10k for all of them.
The flat parsers have a tokenizer step. I'll try to remove that and see if it's significantly better.
I could probably improve my parsing method, but I just wanted to get something done. They are all pretty much the same though so it should hurt them all. except the tokenizer step.

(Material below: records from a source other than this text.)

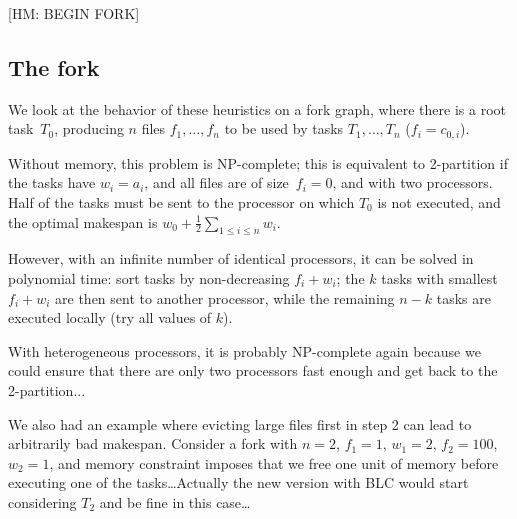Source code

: \documentclass[conference]{IEEEtran}
\newcommand{\hmey}[1]{{\color{red}[HM: #1]}}
\begin{document}
\hmey{BEGIN FORK}
    \subsection{The fork}
    We look at the behavior of these heuristics on a fork graph,
    where there is a root task~$T_0$, producing $n$ files $f_1, \ldots, f_n$
    to be used by tasks $T_1, \ldots, T_n$ ($f_i = c_{0,i}$).

    Without memory, this problem is NP-complete; this is equivalent
    to 2-partition if the tasks have $w_i=a_i$, and all files are of size~$f_i=0$,
    and with two processors. Half of the tasks must be sent to the processor
    on which $T_0$ is not executed, and the optimal makespan is
    $w_0+\frac{1}{2}\sum_{1\leq i \leq n} w_i$.

    However, with an infinite number of identical processors, it can be
    solved in polynomial time: sort tasks by non-decreasing $f_i+w_i$;
    the $k$ tasks with smallest $f_i+w_i$ are then sent to another processor,
    while the remaining $n-k$ tasks are executed locally (try all values of $k$).

    With heterogeneous processors, it is probably NP-complete again
    because we could ensure that there are only two processors fast enough
    and get back to the 2-partition...

    We also had an example where evicting large files first in step 2
    can lead to arbitrarily bad makespan. Consider a fork with $n=2$,
    $f_1=1$, $w_1=2$, $f_2=100$, $w_2=1$, and memory constraint
    imposes that we free one unit of memory before executing one
    of the tasks\ldots Actually the new version with BLC would start
    considering $T_2$ and be fine in this case\ldots
\end{document}
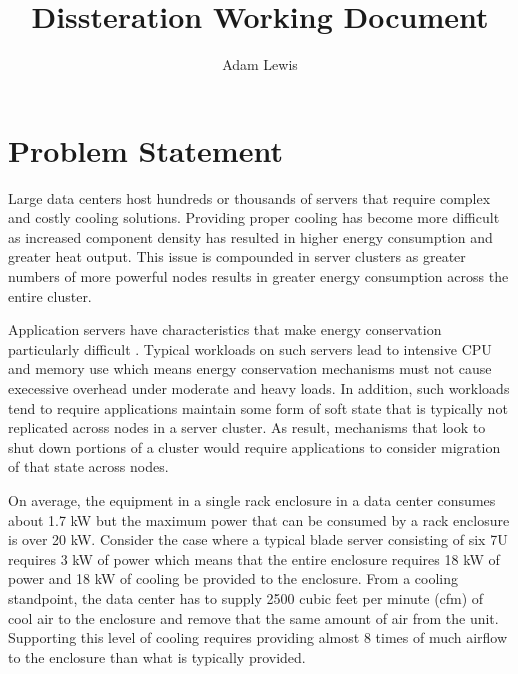 \documentclass[times, 10pt,onecolumn]{article}
\begin{document}
\title{Dissteration Working Document}
\author[*]{Adam Lewis}
\maketitle
\thispagestyle{empty}
\begin{abstract}

\end{abstract}
\section{Problem Statement}
\label{Problem Statement}
Large data centers host hundreds or thousands of servers that require complex
and costly cooling solutions.  Providing proper cooling has become more
difficult as increased component density has resulted in higher energy
consumption and greater heat output.   This issue is compounded in server
clusters as greater numbers of more powerful nodes results in greater energy
consumption across the entire cluster.

Application servers have characteristics that make energy conservation
particularly difficult \cite{Bianchini2004}.  Typical workloads on such
servers lead to intensive CPU and memory use which means energy conservation
mechanisms must not cause execessive overhead under moderate and heavy loads.
In addition, such workloads tend to require applications maintain some form of
soft state that is typically not replicated across nodes in a server
cluster. As result, mechanisms that look to shut down portions of a cluster
would require applications to consider migration of that state across nodes.

On average, the equipment in a single rack enclosure in a data center consumes
about 1.7 kW but the maximum power that can be consumed by a rack enclosure is
over 20 kW. \cite{APC2007a} Consider the case where a typical blade server
consisting of six 7U requires 3 kW of power which means that the entire
enclosure requires 18 kW of power and 18 kW of cooling be provided to the
enclosure. From a cooling standpoint, the data center has to supply 2500 cubic
feet per minute (cfm) of cool air to the enclosure and remove that the same
amount of air from the unit.  Supporting this level of cooling requires
providing almost 8 times of much airflow to the enclosure than what is
typically provided.
\end{document}
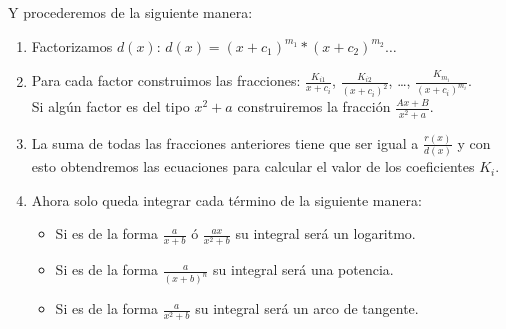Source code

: \documentclass[a4paper,11pt,answers]{exam}
\begin{document}
Y procederemos de la siguiente manera:
\begin{enumerate}
	\item Factorizamos $d(x)$: $d(x) = (x+c_1) ^{m_1} *(x+ c_2)^{m_2} \dots$
	\item Para cada factor construimos las fracciones: $\frac{K_{i1}}{x+c_i}$, $\frac{K_{i2}}{(x+c_i)^2}$, \dots, $\frac{K_{m_i}}{(x+c_i)^{m_i}}$.\\
	Si algún factor es del tipo $x^2 + a$ construiremos la fracción $\frac{Ax + B}{x^2 + a}$.
	\item La suma de todas las fracciones anteriores tiene que ser igual a $\frac{r(x)}{d(x)}$ y con esto obtendremos las ecuaciones para calcular el valor de los coeficientes $K_i$.
	\item Ahora solo queda integrar cada término de la siguiente manera:
	\begin{itemize}
		\item Si es de la forma $\frac{a}{x+b}$ ó $\frac{ax}{x^2+ b}$ su integral será un logaritmo.
		\item Si es de la forma $\frac{a}{(x+b)^n}$ su integral será una potencia.
		\item Si es de la forma $\frac{a}{x^2+b}$ su integral será un arco de tangente.
	\end{itemize}
\end{enumerate}
\end{document}
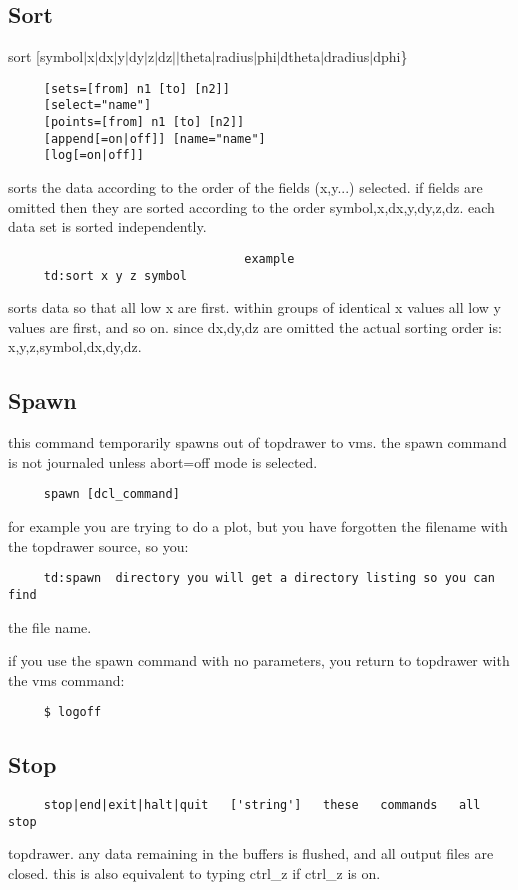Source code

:\subsection{Sort}
sort [symbol$|$x$|$dx$|$y$|$dy$|$z$|$dz$|$$|$theta$|$radius$|$phi$|$dtheta$|$dradius$|$dphi\} 
\begin{verbatim}
     [sets=[from] n1 [to] [n2]] 
     [select="name"] 
     [points=[from] n1 [to] [n2]] 
     [append[=on|off]] [name="name"] 
     [log[=on|off]] 
\end{verbatim}
sorts  the  data  according to the order of the fields (x,y...) selected.
if fields are omitted  then  they  are  sorted  according  to  the  order
symbol,x,dx,y,dy,z,dz.  each data set is sorted independently.  

\begin{verbatim}
                                 example
     td:sort x y z symbol 
\end{verbatim}
sorts  data  so  that  all low x are first.  within groups of identical x
values all low y values are first, and so on.  since dx,dy,dz are omitted
the actual sorting order is:  x,y,z,symbol,dx,dy,dz.  
\subsection{Spawn}
this  command  temporarily  spawns  out  of  topdrawer to vms.  the spawn
command is not journaled unless abort=off mode is selected.  
\begin{verbatim}
     spawn [dcl_command] 
\end{verbatim}

for  example  you  are  trying  to  do a plot, but you have forgotten the
filename with the topdrawer source, so you:  
\begin{verbatim}
     td:spawn  directory you will get a directory listing so you can find
\end{verbatim}
the file name.  

if  you use the spawn command with no parameters, you return to topdrawer
with the vms command:  
\begin{verbatim}
     $ logoff 
\end{verbatim}
\subsection{Stop}
\begin{verbatim}
     stop|end|exit|halt|quit   ['string']   these   commands   all   stop
\end{verbatim}
topdrawer.  any data remaining in the buffers is flushed, and all  output
files are closed.  
this is also equivalent to typing ctrl\_z if ctrl\_z is on.  

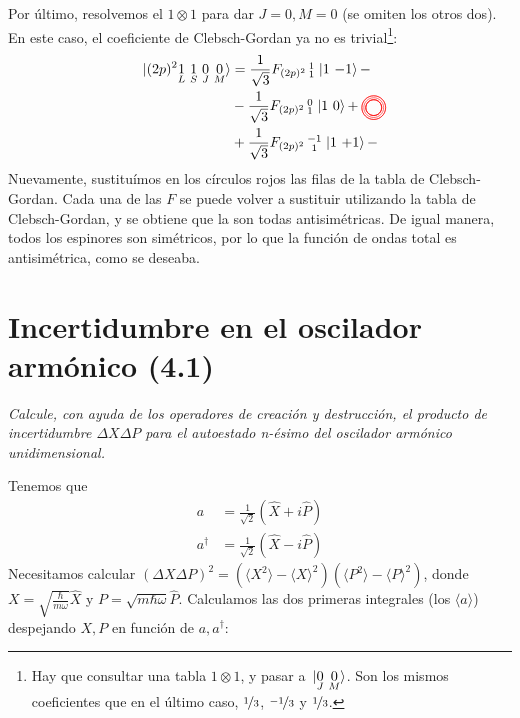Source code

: Por último, resolvemos el $1\otimes 1$ para dar $J=0,M=0$ (se omiten los
otros dos). En este caso, el coeficiente de Clebsch-Gordan ya no es
trivial\footnote{Hay que consultar una tabla $1\otimes 1$, y pasar a
$\ket*{\underset{J}{0}\ \underset{M}{0}}$. Son los mismos coeficientes
que en el último caso, $\nicefrac{1}{3}$, $\nicefrac{-1}{3}$ y
$\nicefrac{1}{3}$.}:
\begin{equation}
  \begin{split}
    \ket*{(2p)^2\underset{L}{1}\ \underset{S}{1}\ \underset{J}{0}\
      \underset{M}{0}} &= \frac{1}{\sqrt{3}} F_{(2p)^2}\smqty{1\tikzmark{a}\\1}
    \ket{1 \ {-1\tikzmark{b}}} - \\
& -\frac{1}{\sqrt{3}} F_{(2p)^2}\smqty{0\tikzmark{c}\\1}
    \ket{1 \ {0\tikzmark{d}}} + \\
& +\frac{1}{\sqrt{3}} F_{(2p)^2}\smqty{-1\tikzmark{e}\\1}
    \ket{1 \ {+1\tikzmark{f}}} - \\
  \end{split}
  \tikz[overlay,remember picture]
  {
   \draw[color=red,thin] ([xshift=-3pt,yshift=2.3pt]a) circle (0.2cm);
   \draw[color=red,thin] ([xshift=-3pt,yshift=2.3pt]b) circle (0.3cm);
   \draw[color=red,thin] ([xshift=-3pt,yshift=2.3pt]c) circle (0.2cm);
   \draw[color=red,thin] ([xshift=-3pt,yshift=2.3pt]d) circle (0.25cm);
   \draw[color=red,thin] ([xshift=-3pt,yshift=2.3pt]e) circle (0.2cm);
   \draw[color=red,thin] ([xshift=-3pt,yshift=2.3pt]f) circle (0.3cm);
    }
\end{equation}
Nuevamente, sustituímos en los círculos rojos las filas de la tabla de
Clebsch-Gordan. Cada una de las $F$ se puede volver a sustituir
utilizando la tabla de Clebsch-Gordan, y se obtiene que la son todas
antisimétricas. De igual manera, todos los espinores son simétricos,
por lo que la función de ondas total es antisimétrica, como se deseaba.

\chapter{Incertidumbre en el oscilador armónico (4.1)}
\begin{tcolorbox}[halign=left]
  \emph{
    Calcule, con ayuda de los operadores de creación y
    destrucción, el producto de incertidumbre $\Delta X \Delta P$ para
  el autoestado n-ésimo del oscilador armónico unidimensional.}
\end{tcolorbox}
Tenemos que
\begin{align}
a &= \frac{1}{\sqrt{2}} ( \hat{X}+i\hat{P}) \\
a^\dagger &= \frac{1}{\sqrt{2}} ( \hat{X}-i\hat{P}) 
\end{align}
Necesitamos calcular $(\Delta X \Delta P)^2=(\langle X^2 \rangle-\langle
X\rangle^2)(\langle P^2 \rangle-\langle P\rangle^2)$, donde $X =
\sqrt{\frac{\hbar}{m\omega}}\hat{X}$ y $P = \sqrt{m \hbar
  \omega}\hat{P} $. Calculamos las dos primeras integrales (los
$\langle a \rangle$) despejando $X,P$ en función de $a,a^\dagger$:

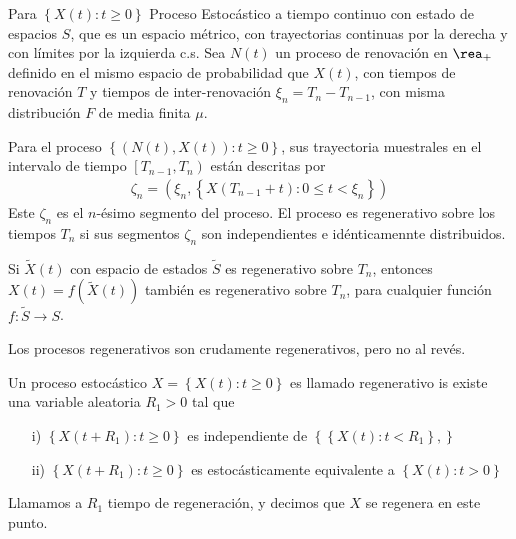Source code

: Para $\left\{X\left(t\right):t\geq0\right\}$ Proceso Estoc\'astico a tiempo continuo con estado de espacios $S$, que es un espacio m\'etrico, con trayectorias continuas por la derecha y con l\'imites por la izquierda c.s. Sea $N\left(t\right)$ un proceso de renovaci\'on en $\rea_{+}$ definido en el mismo espacio de probabilidad que $X\left(t\right)$, con tiempos de renovaci\'on $T$ y tiempos de inter-renovaci\'on $\xi_{n}=T_{n}-T_{n-1}$, con misma distribuci\'on $F$ de media finita $\mu$.



\begin{Def}
Para el proceso $\left\{\left(N\left(t\right),X\left(t\right)\right):t\geq0\right\}$, sus trayectoria muestrales en el intervalo de tiempo $\left[T_{n-1},T_{n}\right)$ est\'an descritas por
\begin{eqnarray*}
\zeta_{n}=\left(\xi_{n},\left\{X\left(T_{n-1}+t\right):0\leq t<\xi_{n}\right\}\right)
\end{eqnarray*}
Este $\zeta_{n}$ es el $n$-\'esimo segmento del proceso. El proceso es regenerativo sobre los tiempos $T_{n}$ si sus segmentos $\zeta_{n}$ son independientes e id\'enticamennte distribuidos.
\end{Def}


\begin{Note}
Si $\tilde{X}\left(t\right)$ con espacio de estados $\tilde{S}$ es regenerativo sobre $T_{n}$, entonces $X\left(t\right)=f\left(\tilde{X}\left(t\right)\right)$ tambi\'en es regenerativo sobre $T_{n}$, para cualquier funci\'on $f:\tilde{S}\rightarrow S$.
\end{Note}

\begin{Note}
Los procesos regenerativos son crudamente regenerativos, pero no al rev\'es.
\end{Note}

\begin{Def}
Un proceso estoc\'astico $X=\left\{X\left(t\right):t\geq0\right\}$ es llamado regenerativo is existe una variable aleatoria $R_{1}>0$ tal que
\begin{itemize}
\item[i)] $\left\{X\left(t+R_{1}\right):t\geq0\right\}$ es independiente de $\left\{\left\{X\left(t\right):t<R_{1}\right\},\right\}$
\item[ii)] $\left\{X\left(t+R_{1}\right):t\geq0\right\}$ es estoc\'asticamente equivalente a $\left\{X\left(t\right):t>0\right\}$
\end{itemize}

Llamamos a $R_{1}$ tiempo de regeneraci\'on, y decimos que $X$ se regenera en este punto.
\end{Def}


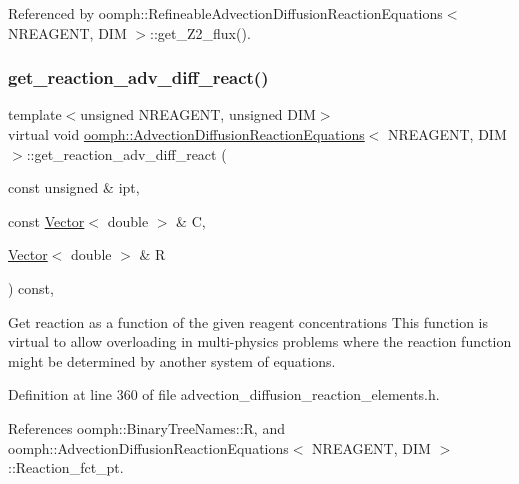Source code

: Referenced by oomph\+::\+Refineable\+Advection\+Diffusion\+Reaction\+Equations$<$ N\+R\+E\+A\+G\+E\+N\+T, D\+I\+M $>$\+::get\+\_\+\+Z2\+\_\+flux().

\mbox{\label{classoomph_1_1AdvectionDiffusionReactionEquations_afcd57b515d90c0a55406d11ec6316856}} 
\subsubsection{\texorpdfstring{get\+\_\+reaction\+\_\+adv\+\_\+diff\+\_\+react()}{get\_reaction\_adv\_diff\_react()}}
{\footnotesize\ttfamily template$<$unsigned N\+R\+E\+A\+G\+E\+NT, unsigned D\+IM$>$ \\
virtual void \hyperlink{classoomph_1_1AdvectionDiffusionReactionEquations}{oomph\+::\+Advection\+Diffusion\+Reaction\+Equations}$<$ N\+R\+E\+A\+G\+E\+NT, D\+IM $>$\+::get\+\_\+reaction\+\_\+adv\+\_\+diff\+\_\+react (\begin{DoxyParamCaption}\item[{const unsigned \&}]{ipt,  }\item[{const \hyperlink{classoomph_1_1Vector}{Vector}$<$ double $>$ \&}]{C,  }\item[{\hyperlink{classoomph_1_1Vector}{Vector}$<$ double $>$ \&}]{R }\end{DoxyParamCaption}) const\hspace{0.3cm}{\ttfamily [inline]}, {\ttfamily [virtual]}}



Get reaction as a function of the given reagent concentrations This function is virtual to allow overloading in multi-\/physics problems where the reaction function might be determined by another system of equations. 



Definition at line 360 of file advection\+\_\+diffusion\+\_\+reaction\+\_\+elements.\+h.



References oomph\+::\+Binary\+Tree\+Names\+::R, and oomph\+::\+Advection\+Diffusion\+Reaction\+Equations$<$ N\+R\+E\+A\+G\+E\+N\+T, D\+I\+M $>$\+::\+Reaction\+\_\+fct\+\_\+pt.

I'm trying to get an effectful roc version to work, but I'm fighting a pernicious non-inplace mutation ruining any hope I have of good perf. I just cannot for the life of me figure out where it's happening. :sweat_smile:
Profiling and looking for memcpy helps generally
Do you see any effect on performance difference of the buffer size used? Intuitively I'd say that as the buffer size used increases performance differences should go to zero, given the pure parser needs to get new data less often and so overhead related to that goes to zero.